Etik, olması gereken şeylere duyulan ilgi olarak tanımlanmaktadır. Çevre etiği ise ; çevreye yönelik davranış ve değerler ile düşünceleri biçimlendiren ve yaklaşımları belirleyen temel ilkeleri ifade etmektedir. Çevre etiği, insanların çevreye karşı ne tür bir sorumluluğu olduğunu, yani insanların sahip olduğu ahlaki değerlerin, doğa karşısında ne ifade ettiğini ortaya koymaya çalışır.
Çevre Etiği
Etik davranışların ölçütü nerede biter ya da etik davranışların kaynağını dinsel inanışlar, kişisel vicdan, yasalar mı oluşturur ?
Alkan’a göre; etik davranışların temelinde dinsel yada inançsal, toplumsal ve bireysel faktörler bulunur. Dinsel veya inançsal faktörlerle ilişkilendirilen etik davranışlar, tartışmasız kabul-red gören sorgulanamaz, evrensel olmayan ve bilimsel olarak kanıtlanamayan bir durumu ifade eder.

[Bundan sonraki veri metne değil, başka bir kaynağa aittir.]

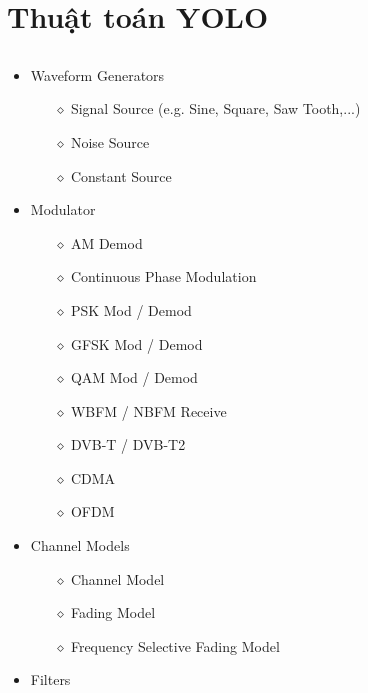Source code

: \clearpage
{}

\setcounter{chapter}{1}
\chapter[{CƠ SỞ LÝ THUYẾT}]{Thuật toán YOLO}

\section{}

\subsection{}

\renewcommand{\labelitemi}{$-$}
\begin{itemize}
\item Waveform Generators 
	\begin{itemize}
		\item[$\diamond$] Signal Source (e.g. Sine, Square, Saw Tooth,...)
		\item[$\diamond$] Noise Source
		\item[$\diamond$] Constant Source
	\end{itemize}
\item Modulator
	\begin{itemize}
		\item[$\diamond$] AM Demod
		\item[$\diamond$] Continuous Phase Modulation
		\item[$\diamond$] PSK Mod / Demod
		\item[$\diamond$] GFSK Mod / Demod
		\item[$\diamond$] QAM Mod / Demod
		\item[$\diamond$] WBFM / NBFM Receive
		\item[$\diamond$] DVB-T / DVB-T2
		\item[$\diamond$] CDMA \cite{Kavitha2015}
		\item[$\diamond$] OFDM \cite{Bloessl2013}
	\end{itemize}
\item  Channel Models 
	\begin{itemize}
		\item[$\diamond$] Channel Model
		\item[$\diamond$] Fading Model
		\item[$\diamond$] Frequency Selective Fading Model
	\end{itemize}
\item Filters

\end{itemize}
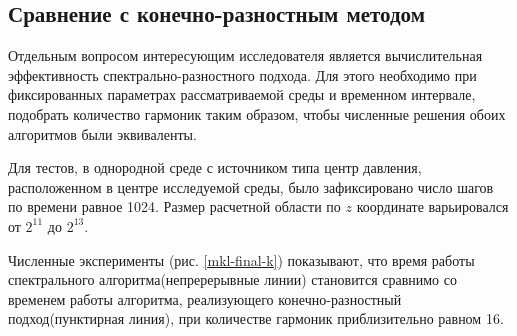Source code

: \subsection{Сравнение с конечно-разностным методом}

Отдельным вопросом интересующим исследователя является вычислительная эффективность спектрально-разностного подхода.
Для этого необходимо при фиксированных параметрах рассматриваемой среды и временном интервале, подобрать количество гармоник таким образом,
чтобы численные решения обоих алгоритмов были эквиваленты.

Для тестов, в однородной среде с источником типа центр давления, расположенном в центре исследуемой среды,
было зафиксировано число шагов по времени равное 1024. Размер расчетной области по $z$ координате варьировался от $2^{11}$ до $2^{13}$.

Численные эксперименты (рис. \ref{mkl-final-k}) показывают, что время работы спектрального алгоритма(непререрывные линии) становится сравнимо со временем работы алгоритма, реализующего конечно-разностный подход(пунктирная линия), при количестве гармоник приблизительно равном 16.


\clearpage
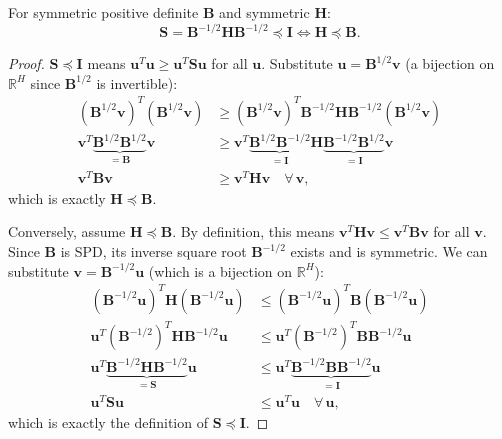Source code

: \begin{lemma}
\label{app:lem:SpreI}
For symmetric positive definite $\mathbf{B}$ and symmetric $\mathbf{H}$:
\[
    \mathbf{S} = \mathbf{B}^{-1/2}\mathbf{H}\mathbf{B}^{-1/2} \preceq \mathbf{I}
    \iff
    \mathbf{H} \preceq \mathbf{B}.
\]
\end{lemma}
\begin{proof}
$\mathbf{S}\preceq\mathbf{I}$ means $\mathbf{u}^T\mathbf{u}\ge\mathbf{u}^T\mathbf{S}\mathbf{u}$ for all $\mathbf{u}$.
Substitute $\mathbf{u}=\mathbf{B}^{1/2}\mathbf{v}$ (a bijection on $\mathbb{R}^H$ since $\mathbf{B}^{1/2}$ is invertible):
\begin{align*}
    (\mathbf{B}^{1/2}\mathbf{v})^T(\mathbf{B}^{1/2}\mathbf{v})
    &\ge
    (\mathbf{B}^{1/2}\mathbf{v})^T
    \mathbf{B}^{-1/2}\mathbf{H}\mathbf{B}^{-1/2}
    (\mathbf{B}^{1/2}\mathbf{v}) \\[4pt]
    \mathbf{v}^T\underbrace{\mathbf{B}^{1/2}\mathbf{B}^{1/2}}_{=\mathbf{B}}\mathbf{v}
    &\ge
    \mathbf{v}^T\underbrace{\mathbf{B}^{1/2}\mathbf{B}^{-1/2}}_{=\mathbf{I}}\mathbf{H}
    \underbrace{\mathbf{B}^{-1/2}\mathbf{B}^{1/2}}_{=\mathbf{I}}\mathbf{v} \\[4pt]
    \mathbf{v}^T\mathbf{B}\mathbf{v} &\ge \mathbf{v}^T\mathbf{H}\mathbf{v} \quad\forall\,\mathbf{v},
\end{align*}
which is exactly $\mathbf{H}\preceq\mathbf{B}$.

Conversely, assume $\mathbf{H} \preceq \mathbf{B}$. By definition, this means $\mathbf{v}^T\mathbf{H}\mathbf{v} \le \mathbf{v}^T\mathbf{B}\mathbf{v}$ for all $\mathbf{v}$. 
Since $\mathbf{B}$ is SPD, its inverse square root $\mathbf{B}^{-1/2}$ exists and is symmetric. We can substitute $\mathbf{v} = \mathbf{B}^{-1/2}\mathbf{u}$ (which is a bijection on $\mathbb{R}^H$):
\begin{align*}
    (\mathbf{B}^{-1/2}\mathbf{u})^T \mathbf{H} (\mathbf{B}^{-1/2}\mathbf{u}) 
    &\le 
    (\mathbf{B}^{-1/2}\mathbf{u})^T \mathbf{B} (\mathbf{B}^{-1/2}\mathbf{u}) \\[4pt]
    \mathbf{u}^T (\mathbf{B}^{-1/2})^T \mathbf{H} \mathbf{B}^{-1/2} \mathbf{u} 
    &\le 
    \mathbf{u}^T (\mathbf{B}^{-1/2})^T \mathbf{B} \mathbf{B}^{-1/2} \mathbf{u} \\[4pt]
    \mathbf{u}^T \underbrace{\mathbf{B}^{-1/2} \mathbf{H} \mathbf{B}^{-1/2}}_{=\mathbf{S}} \mathbf{u} 
    &\le 
    \mathbf{u}^T \underbrace{\mathbf{B}^{-1/2} \mathbf{B} \mathbf{B}^{-1/2}}_{=\mathbf{I}} \mathbf{u} \\[4pt]
    \mathbf{u}^T \mathbf{S} \mathbf{u} &\le \mathbf{u}^T \mathbf{u} \quad \forall\,\mathbf{u},
\end{align*}
which is exactly the definition of $\mathbf{S} \preceq \mathbf{I}$.
\end{proof}


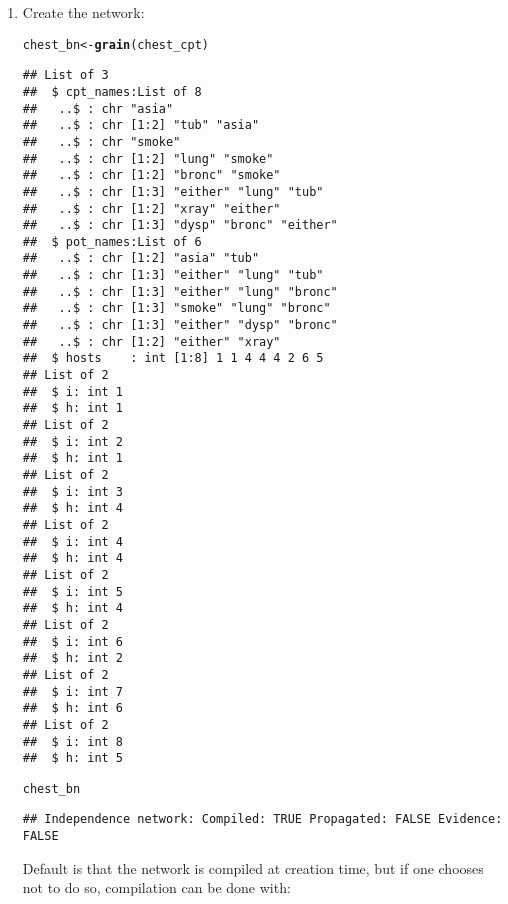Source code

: \documentclass[10pt]{article}\usepackage[]{graphicx}\usepackage[]{xcolor}
\makeatletter
\newcommand{\hlstd}[1]{\textcolor[rgb]{0.345,0.345,0.345}{#1}}%
\newcommand{\hlkwb}[1]{\textcolor[rgb]{0.69,0.353,0.396}{#1}}%
\newcommand{\hlkwd}[1]{\textcolor[rgb]{0.737,0.353,0.396}{\textbf{#1}}}%
\newenvironment{kframe}{%
 \def\at@end@of@kframe{}%
 \ifinner\ifhmode%
  \def\at@end@of@kframe{\end{minipage}}%
  \begin{minipage}{\columnwidth}%
 \fi\fi%
 \def\FrameCommand##1{\hskip\@totalleftmargin \hskip-\fboxsep
 \colorbox{shadecolor}{##1}\hskip-\fboxsep
     \hskip-\linewidth \hskip-\@totalleftmargin \hskip\columnwidth}%
 \MakeFramed {\advance\hsize-\width
   \@totalleftmargin\z@ \linewidth\hsize
   \@setminipage}}%
 {\par\unskip\endMakeFramed%
 \at@end@of@kframe}
\newenvironment{knitrout}{}{} %
\makeatother
\begin{document}
\begin{enumerate}
\item Create the network:
\begin{knitrout}
\color{fgcolor}\begin{kframe}
\begin{alltt}
\hlstd{chest_bn} \hlkwb{<-} \hlkwd{grain}\hlstd{(chest_cpt)}
\end{alltt}
\begin{verbatim}
## List of 3
##  $ cpt_names:List of 8
##   ..$ : chr "asia"
##   ..$ : chr [1:2] "tub" "asia"
##   ..$ : chr "smoke"
##   ..$ : chr [1:2] "lung" "smoke"
##   ..$ : chr [1:2] "bronc" "smoke"
##   ..$ : chr [1:3] "either" "lung" "tub"
##   ..$ : chr [1:2] "xray" "either"
##   ..$ : chr [1:3] "dysp" "bronc" "either"
##  $ pot_names:List of 6
##   ..$ : chr [1:2] "asia" "tub"
##   ..$ : chr [1:3] "either" "lung" "tub"
##   ..$ : chr [1:3] "either" "lung" "bronc"
##   ..$ : chr [1:3] "smoke" "lung" "bronc"
##   ..$ : chr [1:3] "either" "dysp" "bronc"
##   ..$ : chr [1:2] "either" "xray"
##  $ hosts    : int [1:8] 1 1 4 4 4 2 6 5
## List of 2
##  $ i: int 1
##  $ h: int 1
## List of 2
##  $ i: int 2
##  $ h: int 1
## List of 2
##  $ i: int 3
##  $ h: int 4
## List of 2
##  $ i: int 4
##  $ h: int 4
## List of 2
##  $ i: int 5
##  $ h: int 4
## List of 2
##  $ i: int 6
##  $ h: int 2
## List of 2
##  $ i: int 7
##  $ h: int 6
## List of 2
##  $ i: int 8
##  $ h: int 5
\end{verbatim}
\begin{alltt}
\hlstd{chest_bn}
\end{alltt}
\begin{verbatim}
## Independence network: Compiled: TRUE Propagated: FALSE Evidence: FALSE
\end{verbatim}
\end{kframe}
\end{knitrout}

Default is that the network is compiled at creation time, but if one
chooses not to do so, compilation can be done with:


\end{enumerate}
\end{document}
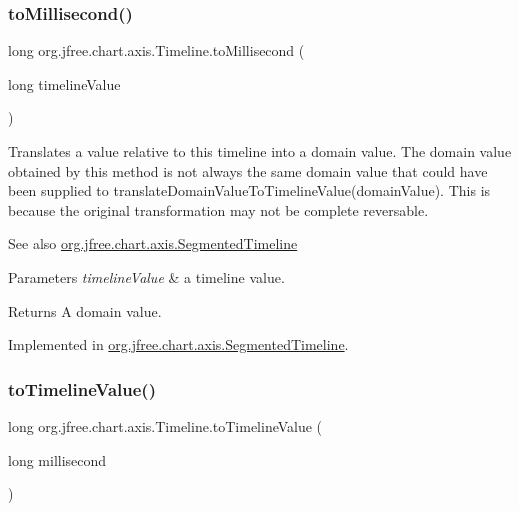 \subsubsection{\texorpdfstring{to\+Millisecond()}{toMillisecond()}}
{\footnotesize\ttfamily long org.\+jfree.\+chart.\+axis.\+Timeline.\+to\+Millisecond (\begin{DoxyParamCaption}\item[{long}]{timeline\+Value }\end{DoxyParamCaption})}

Translates a value relative to this timeline into a domain value. The domain value obtained by this method is not always the same domain value that could have been supplied to translate\+Domain\+Value\+To\+Timeline\+Value(domain\+Value). This is because the original transformation may not be complete reversable.

\begin{DoxySeeAlso}{See also}
\mbox{\hyperlink{classorg_1_1jfree_1_1chart_1_1axis_1_1_segmented_timeline}{org.\+jfree.\+chart.\+axis.\+Segmented\+Timeline}}
\end{DoxySeeAlso}

\begin{DoxyParams}{Parameters}
{\em timeline\+Value} & a timeline value.\\
\hline
\end{DoxyParams}
\begin{DoxyReturn}{Returns}
A domain value. 
\end{DoxyReturn}


Implemented in \mbox{\hyperlink{classorg_1_1jfree_1_1chart_1_1axis_1_1_segmented_timeline_a734fc49f503e38b51902dbee8f27c060}{org.\+jfree.\+chart.\+axis.\+Segmented\+Timeline}}.

\mbox{\label{interfaceorg_1_1jfree_1_1chart_1_1axis_1_1_timeline_a8723dcd01acdfba8854165da93d1d72a}} 
\subsubsection{\texorpdfstring{to\+Timeline\+Value()}{toTimelineValue()}\hspace{0.1cm}{\footnotesize\ttfamily [1/2]}}
{\footnotesize\ttfamily long org.\+jfree.\+chart.\+axis.\+Timeline.\+to\+Timeline\+Value (\begin{DoxyParamCaption}\item[{long}]{millisecond }\end{DoxyParamCaption})}

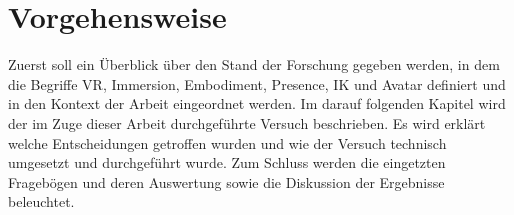 \section{Vorgehensweise}
Zuerst soll ein Überblick über den Stand der Forschung gegeben werden, in dem die Begriffe VR, Immersion, Embodiment, Presence, IK und Avatar definiert und in den Kontext der Arbeit eingeordnet werden. Im darauf folgenden Kapitel wird der im Zuge dieser Arbeit durchgeführte Versuch beschrieben. Es wird erklärt welche Entscheidungen getroffen wurden und wie der Versuch technisch umgesetzt und durchgeführt wurde. Zum Schluss werden die eingetzten Fragebögen und deren Auswertung sowie die Diskussion der Ergebnisse beleuchtet.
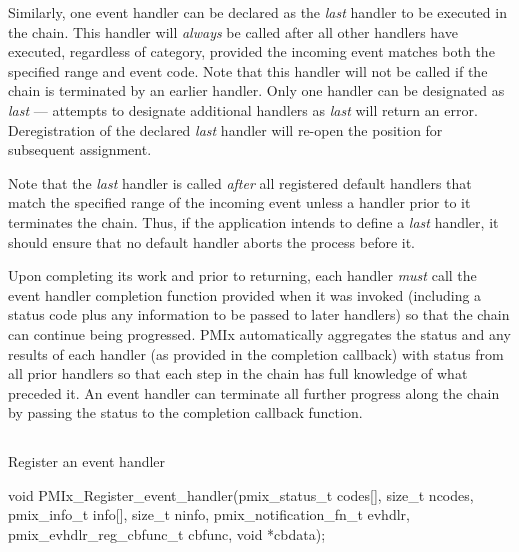 Similarly, one event handler can be declared as the \textit{last} handler to be executed in the chain. This handler will \textit{always} be called after all other handlers have executed, regardless of category, provided the incoming event matches both the specified range and event code. Note that this handler will not be called if the chain is terminated by an earlier handler. Only one handler can be designated as \textit{last} --- attempts to designate additional handlers as \textit{last} will return an error. Deregistration of the declared \textit{last} handler will re-open the position for subsequent assignment.

\adviceuserstart
Note that the \textit{last} handler is called \textit{after} all registered default handlers that match the specified range of the incoming event unless a handler prior to it terminates the chain. Thus, if the application intends to define a \textit{last} handler, it should ensure that no default handler aborts the process before it.
\adviceuserend

Upon completing its work and prior to returning, each handler \textit{must} call the event handler completion function provided when it was invoked (including a status code plus any information to be passed to later handlers) so that the chain can continue being progressed. \ac{PMIx} automatically aggregates the status and any results of each handler (as provided in the completion callback) with status from all prior handlers so that each step in the chain has full knowledge of what preceded it. An event handler can terminate all further progress along the chain by passing the  status to the completion callback function.


\subsection{}

\summary

Register an event handler

\format

\cspecificstart
\begin{codepar}
void
PMIx_Register_event_handler(pmix_status_t codes[], size_t ncodes,
                            pmix_info_t info[], size_t ninfo,
                            pmix_notification_fn_t evhdlr,
                            pmix_evhdlr_reg_cbfunc_t cbfunc,
                            void *cbdata);
\end{codepar}
\cspecificend

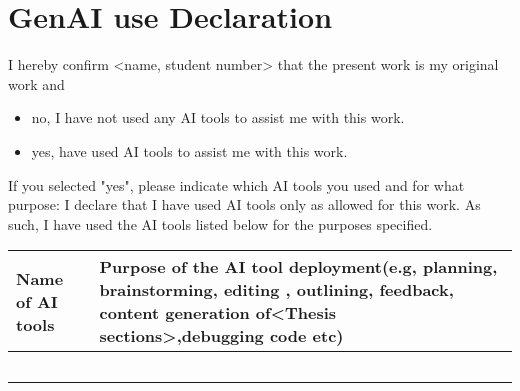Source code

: \documentclass[]{document-classes/mscthesis}
\affiliation{
  \institution{\thesisinstitution}
  \city{\thesiscity}
  \country{\thesiscountry}
}
\begin{document}
\section*{GenAI use Declaration}


I hereby confirm <name, student number> that the present work is my original work and  
\begin{itemize}[label=$\square$]
    \item no, I have not used any AI tools to assist me with this work.
     \item yes, have used AI tools to assist me with this work.
\end{itemize}
If you selected "yes", please indicate which AI tools you used and for what purpose:
I declare that I have used AI tools only as allowed for this work. As such, I have used the AI tools listed below for the purposes specified.

\begin{table}[h]
\centering
\begin{tabular}{|p{}|p{}|}
\hline
\textbf{Name of AI tools} & \textbf{Purpose of the AI tool deployment(e.g, planning, brainstorming, editing , outlining, feedback, content generation of<Thesis sections>,debugging code etc)} \\
\hline
 &  \\
\hline
 &  \\
\hline
 &  \\
\hline
 &  \\
\hline
 &  \\
\hline
\end{tabular}
\end{table}
\end{document}

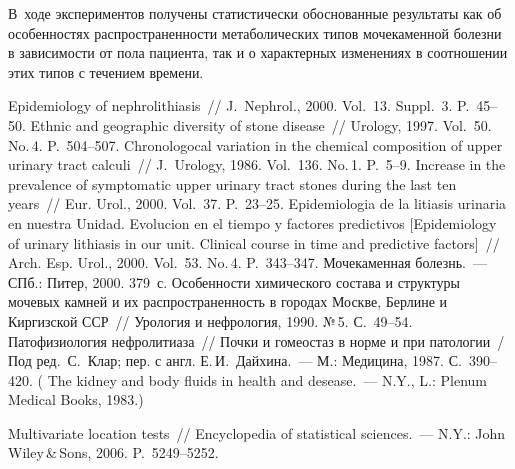 \begin{multicols}{2}
В~ходе экспериментов получены статистически обоснованные 
результаты как об особенностях распространенности метаболических типов 
мочекаменной болезни в зависимости от пола пациента, так 
и о характерных изменениях в соотношении этих типов с течением времени.

\vspace*{-6pt}

{\small\frenchspacing
{%
\begin{thebibliography}{99}

\vspace*{-2pt}

   Epidemiology of nephrolithiasis~// J.~Nephrol., 
2000. Vol.~13. Suppl.~3. P.~45--50.
 Ethnic and geographic diversity of stone 
disease~// Urology, 1997. Vol.~50. No.\,4. P.~504--507.
   Chronologocal variation in the chemical composition of upper urinary tract 
calculi~// J.~Urology, 1986. Vol.~136. No.\,1. P.~5--9.
   Increase in 
the prevalence of symptomatic upper urinary tract stones during the last ten years~// Eur. Urol., 
2000. Vol.~37. P.~23--25.
   Epidemiologia de la litiasis urinaria en nuestra Unidad. Evolucion en 
el tiempo y factores predictivos [Epidemiology of urinary lithiasis in our unit. Clinical course in 
time and predictive factors]~// Arch. Esp. Urol., 2000. Vol.~53. No.\,4. P.~343--347.
   Мочекаменная болезнь.~--- СПб.: Питер, 
2000. 379~с.
Особенности химического состава и структуры мочевых камней и их распространенность в 
городах Москве, Берлине и Киргизской ССР~// Урология и нефрология, 1990. №\,5. С.~49--54.
   Патофизиология нефролитиаза~// Почки и гомеостаз в норме 
и при патологии~/ Под ред.\ С.~Клар; пер. с англ. Е.\,И.~Дайхина.~--- 
М.: Медицина, 1987. С.~390--420. ( The kidney and body fluids in health and
desease.~--- N.Y., L.: Plenum Medical Books, 1983.)

   Multivariate location tests~// Encyclopedia of statistical 
  sciences.~--- N.Y.: John Wiley\,\&\,Sons, 2006. P.~5249--5252.
  

\end{thebibliography}}}
\end{multicols}
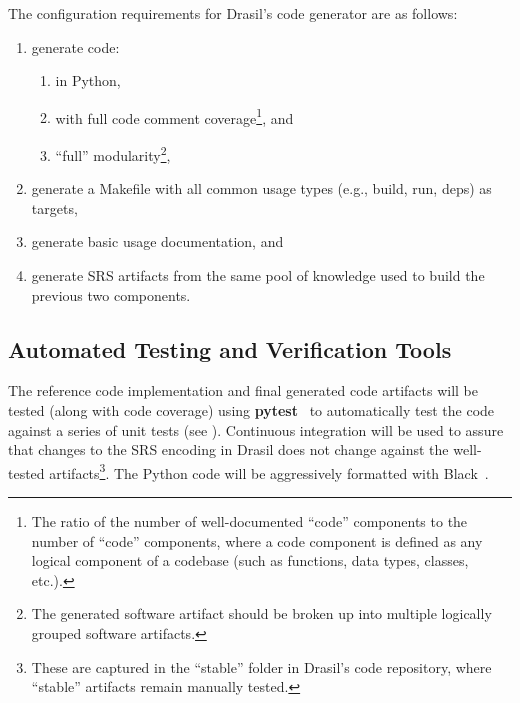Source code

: \documentclass[12pt, titlepage]{article}
\begin{document}
The configuration requirements for Drasil's code generator are as follows:

\begin{enumerate}

    \item generate code:

          \begin{enumerate}

              \item in Python,

              \item with full code comment coverage\footnote{The ratio of the
                        number of well-documented ``code'' components to the
                        number of ``code'' components, where a code component is
                        defined as any logical component of a codebase (such as
                        functions, data types, classes, etc.).}, and

              \item ``full'' modularity\footnote{The generated software artifact
                        should be broken up into multiple logically grouped
                        software artifacts.},

          \end{enumerate}

    \item generate a Makefile with all common usage types (e.g., build, run,
          deps) as targets,

    \item generate basic usage documentation, and

    \item generate SRS artifacts from the same pool of knowledge used to build
          the previous two components.

\end{enumerate}

\subsection{Automated Testing and Verification Tools}

The reference code implementation and final generated code artifacts will be
tested (along with code coverage) using \textbf{pytest}~\cite{PyTest} to
automatically test the code against a series of unit tests (see
). Continuous integration will be used to assure
that changes to the SRS encoding in Drasil does not change against the
well-tested artifacts\footnote{These are captured in the ``stable'' folder in
    Drasil's code repository, where ``stable'' artifacts remain manually tested.}.
The Python code will be aggressively formatted with Black~\cite{PythonBlack}.
\end{document}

Toplumsal faktörün etik davranışların oluşmasında, toplumsal, siyasal ve ekonomik örgütlenme biçimi ve kurallar etkili olur. Evrensellik kazanması zordur.
Bireye dayalı etik davranışlar ise, bireyin kişiliği, eğitimi yaşadığı ortamı, alışkanlıkları, kültürel değerleri gibi birçok faktörün etkisiyle oluşur. Bireyden bireye farklılık gösterebilir.
Çevre etiği yaklaşımlarının temelini “toplumsal duyarlılıkla” başlayan “çevre koruma bilinci ya da farkındalığı” oluşturur.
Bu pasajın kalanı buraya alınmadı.